Member Reviews

I love being back on Sugar Island and with the community from Firekeeper’s Daughter. This book has more wide YA appeal as it focuses on a high school student. There is a lot to learn about reclamation that all readers will learn. I wish the pacing had been tighter. Plot was repetitive at times and action was drawn out. I would’ve liked more intensity to feel more like a heist. Things wrapped up rather quickly and perfectly in the last 20 pages.

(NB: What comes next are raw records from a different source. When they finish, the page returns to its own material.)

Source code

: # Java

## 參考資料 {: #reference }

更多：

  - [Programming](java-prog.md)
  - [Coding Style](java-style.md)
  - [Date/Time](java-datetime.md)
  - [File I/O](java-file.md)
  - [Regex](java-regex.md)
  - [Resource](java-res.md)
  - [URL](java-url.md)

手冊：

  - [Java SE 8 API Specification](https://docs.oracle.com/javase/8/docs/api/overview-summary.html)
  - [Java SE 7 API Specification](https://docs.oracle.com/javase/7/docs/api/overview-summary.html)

** WILL BE PUBLISHED ON APRIL 3, 2023**
My Thoughts:
Angeline Boulley, native Indian author, probably one of 80 right now, worked in DC at Indian Affairs before leaving to become an author. What she brings to this book is an understanding of the bureaucracy of getting artifacts back to tribes. She brings this background into her sophomore book that she dubs "Indigenous Laura Croft, tomb raider." The way institutions are able to hide artifacts to loophole around policy may be fiction, but I am more worried that this just skims the surface and the true extent of grave robbery is even worse than it seems from this book.
I am also obsessed with the warrior girl. How do I learn how to be a tomb raider too? What part can I play in repatriation of my own ancestors? I think if I were a young indigenous kid reading this book, I definitely would like to seek out more answers.
The pacing moves a little slow at times, but the horrors at the end, especially the description of the silo is so purely evil and sick that I read too fast to get to the end and I did not see the twist coming until it was right in. front of me. Sick!
If you already read Firekeeper's Daughter, you will see Daunis show up as the aunt to Perry and her twin.
From the Publisher:
Perry Firekeeper-Birch has always known who she is - the laidback twin, the troublemaker, the best fisher on Sugar Island. Her aspirations won't ever take her far from home, and she wouldn't have it any other way. But as the rising number of missing Indigenous women starts circling closer to home, as her family becomes embroiled in a high-profile murder investigation, and as greedy grave robbers seek to profit off of what belongs to her Anishinaabe tribe, Perry begins to question everything.
In order to reclaim this inheritance for her people, Perry has no choice but to take matters into her own hands. She can only count on her friends and allies, including her overachieving twin and a charming new boy in town with unwavering morals. Old rivalries, sister secrets, and botched heists cannot - will not - stop her from uncovering the mystery before the ancestors and missing women are lost forever.
Publication information:
Author: Angeline Boulley
Publisher: Henry Holt & Co.
Publication date: May 2, 2023

This book is so beautiful and incredibly informative. I loved how Boulley added in so much information on the reclamation laws/acts and look forward to learning more about this. The book is heartfelt with an excellent mystery attached to it. I especially enjoyed the Daunis update.